Ryder Scott: Trinidad and Tobago gas reserves revised
Trinidad and Tobago has proved gas reserves of 15.4 tcf and another 30 tcf in unrisked exploration potential, according to recent findings of Ryder Scott Consultants.
This article contains corrections made on Sept. 4, 2009
PORT OF SPAIN, Sept. 3 -- Trinidad and Tobago has proved gas reserves of 15.4 tcf and another 30 tcf in unrisked exploration potential, according to recent findings of Ryder Scott Consultants.
Herman Acuna, Ryder Scott managing senior vice-president, told a news conference in the Caribbean twin-island nation’s capital of Port of Spain that while there was a reduction in the country’s proved reserves, its probable and possible reserves had increased.
The study was conducted for 2008 and showed that the largest exporter of LNG to the US had 8.5 tcf of probable reserves, 6.3 tcf of possible reserves, and 29.6 tcf of unrisked exploration potential.
Acuna said 1.5 tcf of proved gas had been used up and the challenge to Trinidad and Tobago was to replace the proved gas.
He said, “There is a tremendous pressure to continue exploration activities and to continue developmental activities to replace the tremendous amount of production that’s happening. We are talking about in the order of 1.5 tcf/year.”

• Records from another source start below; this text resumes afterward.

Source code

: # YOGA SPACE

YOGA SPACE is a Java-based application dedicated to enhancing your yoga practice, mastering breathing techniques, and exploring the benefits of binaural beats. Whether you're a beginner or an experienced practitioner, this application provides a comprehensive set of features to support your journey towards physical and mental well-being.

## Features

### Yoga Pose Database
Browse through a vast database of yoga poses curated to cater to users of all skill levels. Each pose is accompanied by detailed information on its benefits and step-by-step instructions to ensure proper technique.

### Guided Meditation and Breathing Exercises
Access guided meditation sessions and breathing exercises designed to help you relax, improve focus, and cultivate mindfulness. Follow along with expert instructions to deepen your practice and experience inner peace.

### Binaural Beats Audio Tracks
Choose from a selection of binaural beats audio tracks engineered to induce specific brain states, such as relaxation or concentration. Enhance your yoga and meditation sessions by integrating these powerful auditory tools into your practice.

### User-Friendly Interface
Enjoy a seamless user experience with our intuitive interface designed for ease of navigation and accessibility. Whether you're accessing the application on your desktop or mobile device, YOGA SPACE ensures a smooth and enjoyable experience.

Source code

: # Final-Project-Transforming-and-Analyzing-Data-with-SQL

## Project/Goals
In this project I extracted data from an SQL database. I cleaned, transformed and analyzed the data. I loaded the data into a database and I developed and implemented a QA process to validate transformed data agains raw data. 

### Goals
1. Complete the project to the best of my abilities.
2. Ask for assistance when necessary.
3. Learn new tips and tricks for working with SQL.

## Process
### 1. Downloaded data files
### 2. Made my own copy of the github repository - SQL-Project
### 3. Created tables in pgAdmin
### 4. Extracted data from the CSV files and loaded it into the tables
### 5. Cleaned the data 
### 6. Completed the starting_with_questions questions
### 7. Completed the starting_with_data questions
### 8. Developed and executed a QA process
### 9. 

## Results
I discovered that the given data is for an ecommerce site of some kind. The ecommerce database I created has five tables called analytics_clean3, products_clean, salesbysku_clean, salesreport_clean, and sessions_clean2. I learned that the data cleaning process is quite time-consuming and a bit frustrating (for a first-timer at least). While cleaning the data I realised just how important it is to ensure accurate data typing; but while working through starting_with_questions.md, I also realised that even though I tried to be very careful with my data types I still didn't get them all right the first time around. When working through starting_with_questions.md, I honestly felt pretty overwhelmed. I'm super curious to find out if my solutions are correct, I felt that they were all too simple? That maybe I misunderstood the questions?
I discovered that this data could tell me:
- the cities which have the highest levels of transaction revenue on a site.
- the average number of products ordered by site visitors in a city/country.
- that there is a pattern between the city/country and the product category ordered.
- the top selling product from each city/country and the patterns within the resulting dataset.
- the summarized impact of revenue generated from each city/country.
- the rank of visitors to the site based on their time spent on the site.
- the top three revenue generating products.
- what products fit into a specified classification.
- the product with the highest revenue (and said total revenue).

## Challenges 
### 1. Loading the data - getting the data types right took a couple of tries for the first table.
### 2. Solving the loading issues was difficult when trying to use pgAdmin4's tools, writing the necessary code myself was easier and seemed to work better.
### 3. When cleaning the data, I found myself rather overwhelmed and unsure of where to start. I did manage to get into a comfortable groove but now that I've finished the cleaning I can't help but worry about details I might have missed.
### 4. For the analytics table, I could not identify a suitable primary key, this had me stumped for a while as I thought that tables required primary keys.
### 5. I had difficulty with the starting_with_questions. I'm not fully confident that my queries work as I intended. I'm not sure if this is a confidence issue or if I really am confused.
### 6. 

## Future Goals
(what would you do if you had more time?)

He revealed that Ryder Scott had recommended that Trinidad and Tobago aim to replace 100%/year of its proved reserves, to have reasonable demand expectations, and to have sufficient probable and possible reserves.
Trinidad and Tobago Energy Minister Conrad Enill was at the briefing, where he said the government had recognized that the solution was to increase exploration.
Enill said, “Exploration drilling is the vehicle whereby resources can be moved from exploratory up the chain to 3P reserves, while appraisal and development drilling can move possible and probable reserves into the proved category. Based on the current production and on recent exploration success, it is estimated that as many as nine exploration wells per year need to be drilled to maintain the reserve base.”
The minister confirmed that Trinidad and Tobago produces 4.1 bcfd of gas, saying, “In light of this, there is a critical need for Trinidad and Tobago to encourage exploration as wells as appraisal and development drilling to more resources from the unrisked to the risked category.”
To do this, the minister said there will be changes to the taxation regime for exploration particularly in marginal fields and in the deep water.
Helena Inniss-King, the twin-island’s director of resource management, admitted this would not be easy.
She said due to the nature of gas, it was necessary to have projects before companies explored for reserves and the “catch 22” situation was that unless the gas was in place, downstream companies were reluctant to invest.
“This is a very big challenge because companies do not really explore and develop gas to put in a bank. What they want is almost instant returns on their investments and therefore we have to have downstream projects to encourage exploration and development and on the other hand people want to see the gas there before they agree to do a project.” Inniss-King said.